Il termine greco istoria significa vedere, informarsi, sapere; è applicato sia alle inchieste di Erodoto (un po’ romanzate), sia alle descrizioni degli animali di Aristotele (e delle piante di Teofrasto): in questo senso si parla di «storia naturale». A sua volta il termine greco ha una radice sanscrita, da weid che significa ‘visione che serve alla conoscenza’, di qui indagine.

Ecco allora che la storia è costituita dalle fonti stesse, dalle testimonianze (dirette), dalla materia prima documentata o archeologica, dalle rappresentazioni immediate o dalle narrazioni effettuate dai non studiosi, non aggiornate e non elaborate.
Dunque la storia è rappresentata da: avvenimenti + res gestae (azioni), ovvero dagli eventi umani nel loro svolgimento. Questa può essere considerata una definizione base di ‘storia’.

Ma cosa distingue la storia dalla cronaca o dalla narrazione?
Cosa distingue la storia dalla storiografia, rendendo quest’ultima una scienza umana?

La storiografia è propriamente il ‘discorso degli storici’; l’elaborazione e la stesura di un’opera di argomento storico secondo una metodologia. Un’elaborazione di materiali storici, di ‘documenti’ del passato.

Per Marc Bloch1 è inesatto dire che la storia (o meglio la storiografia) «è la scienza del passato»: «è assurda l’idea stessa che il passato, come tale, possa essere oggetto di scienza... senza una preliminare decantazione potremmo fare oggetto di conoscenza razionale fenomeni non aventi altro carattere comune fuorché quello di non essere stati nostri contemporanei?» (Apologia della storia - PBE, p. 39).
La storia è scienza degli uomini e «degli uomini nel tempo»: però lo storico non pensa all’umano come tale (che è l’oggetto dell’antropologia). Quindi essa è perfettamente una ‘scienza umana’, non narrazione.

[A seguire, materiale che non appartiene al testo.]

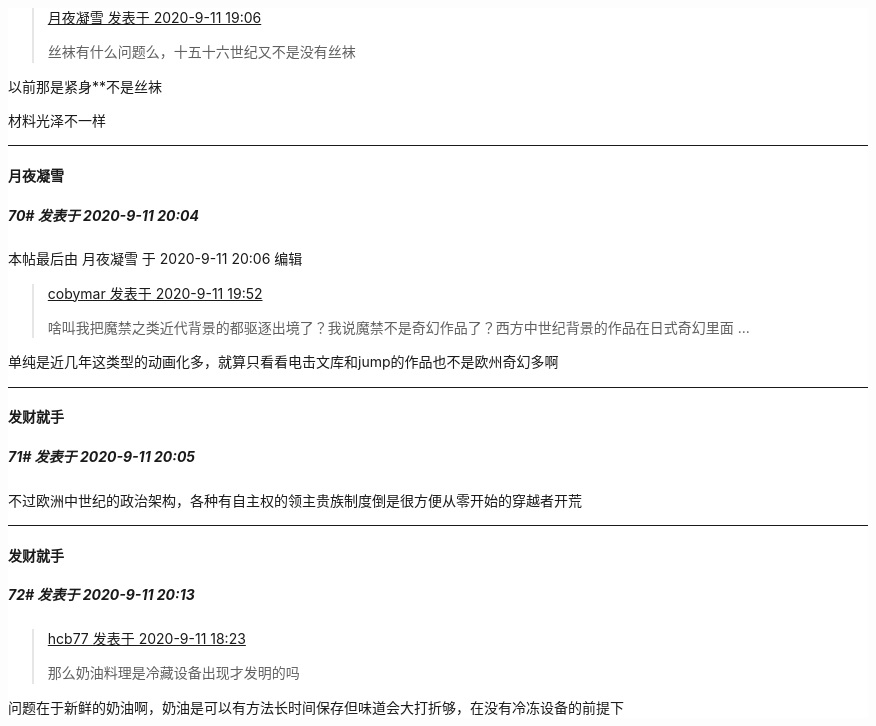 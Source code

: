 

<blockquote><a href="httphttps://bbs.saraba1st.com/2b/forum.php?mod=redirect&amp;goto=findpost&amp;pid=48708422&amp;ptid=1959372" target="_blank">月夜凝雪 发表于 2020-9-11 19:06</a>

丝袜有什么问题么，十五十六世纪又不是没有丝袜</blockquote>
以前那是紧身**不是丝袜

材料光泽不一样







-----

####  月夜凝雪  
##### 70#       发表于 2020-9-11 20:04



 本帖最后由 月夜凝雪 于 2020-9-11 20:06 编辑 
<blockquote><a href="httphttps://bbs.saraba1st.com/2b/forum.php?mod=redirect&amp;goto=findpost&amp;pid=48708785&amp;ptid=1959372" target="_blank">cobymar 发表于 2020-9-11 19:52</a>

啥叫我把魔禁之类近代背景的都驱逐出境了？我说魔禁不是奇幻作品了？西方中世纪背景的作品在日式奇幻里面 ...</blockquote>
单纯是近几年这类型的动画化多，就算只看看电击文库和jump的作品也不是欧州奇幻多啊







-----

####  发财就手  
##### 71#       发表于 2020-9-11 20:05




不过欧洲中世纪的政治架构，各种有自主权的领主贵族制度倒是很方便从零开始的穿越者开荒







-----

####  发财就手  
##### 72#       发表于 2020-9-11 20:13



<blockquote><a href="httphttps://bbs.saraba1st.com/2b/forum.php?mod=redirect&amp;goto=findpost&amp;pid=48708136&amp;ptid=1959372" target="_blank">hcb77 发表于 2020-9-11 18:23</a>

那么奶油料理是冷藏设备出现才发明的吗</blockquote>
问题在于新鲜的奶油啊，奶油是可以有方法长时间保存但味道会大打折够，在没有冷冻设备的前提下



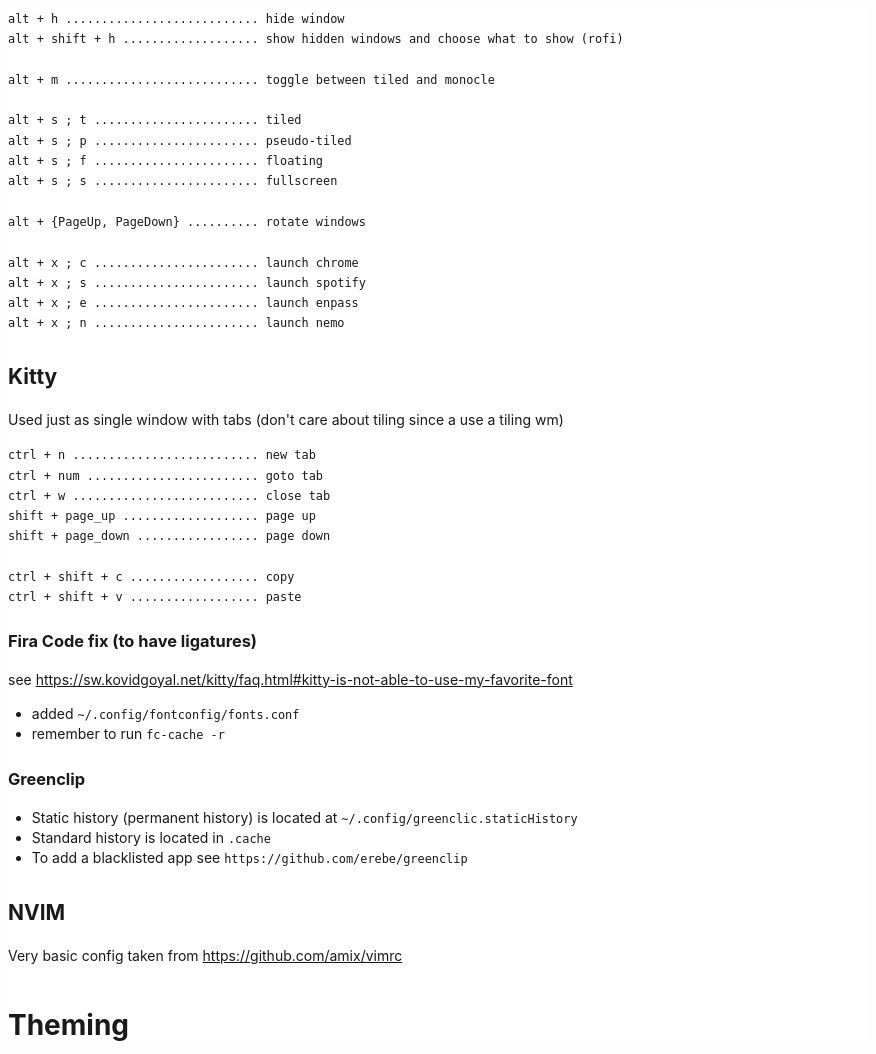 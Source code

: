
 ```
alt + h ........................... hide window
alt + shift + h ................... show hidden windows and choose what to show (rofi)

alt + m ........................... toggle between tiled and monocle

alt + s ; t ....................... tiled
alt + s ; p ....................... pseudo-tiled
alt + s ; f ....................... floating
alt + s ; s ....................... fullscreen

alt + {PageUp, PageDown} .......... rotate windows

alt + x ; c ....................... launch chrome
alt + x ; s ....................... launch spotify
alt + x ; e ....................... launch enpass
alt + x ; n ....................... launch nemo
```

## Kitty

Used just as single window with tabs (don't care about tiling since a use a tiling wm)

```
ctrl + n .......................... new tab
ctrl + num ........................ goto tab
ctrl + w .......................... close tab
shift + page_up ................... page up
shift + page_down ................. page down

ctrl + shift + c .................. copy
ctrl + shift + v .................. paste
```

### Fira Code fix (to have ligatures)

see https://sw.kovidgoyal.net/kitty/faq.html#kitty-is-not-able-to-use-my-favorite-font

- added `~/.config/fontconfig/fonts.conf`
- remember to run `fc-cache -r`

### Greenclip

- Static history (permanent history) is located at `~/.config/greenclic.staticHistory`
- Standard history is located in `.cache`
- To add a blacklisted app see `https://github.com/erebe/greenclip`

## NVIM

Very basic config taken from https://github.com/amix/vimrc

# Theming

Per la nostra cultura (Aristotele, Leibniz,...) «una realtà non si può comprendere in modo migliore che per mezzo delle sue cause»: così la scienza storica è studio delle cause dei comportamenti umani nel tempo.
Scienza dei comportamenti: ecco che tanti pensano che dopo il 1940 o il 1980 (spostando sempre il limite) non sia più storia, ma politica o sociologia o giornalismo (cronaca). Bisogna proporre di nuovo la domanda: dove sta la differenza fra storia e cronaca?

Nel metodo, nel fare analisi storica, cioè nel fare storiografia. La storiografia mostra i comportamenti del passato per meglio comprendere il presente ed agire in esso; ma allo stesso tempo i miei metodi e i miei interessi per il passato sono influenzati dai problemi del presente per cui io «comprendo il passato mediante il presente» (cit. p. 54). Questo è il fine pragmatico della storia/grafia.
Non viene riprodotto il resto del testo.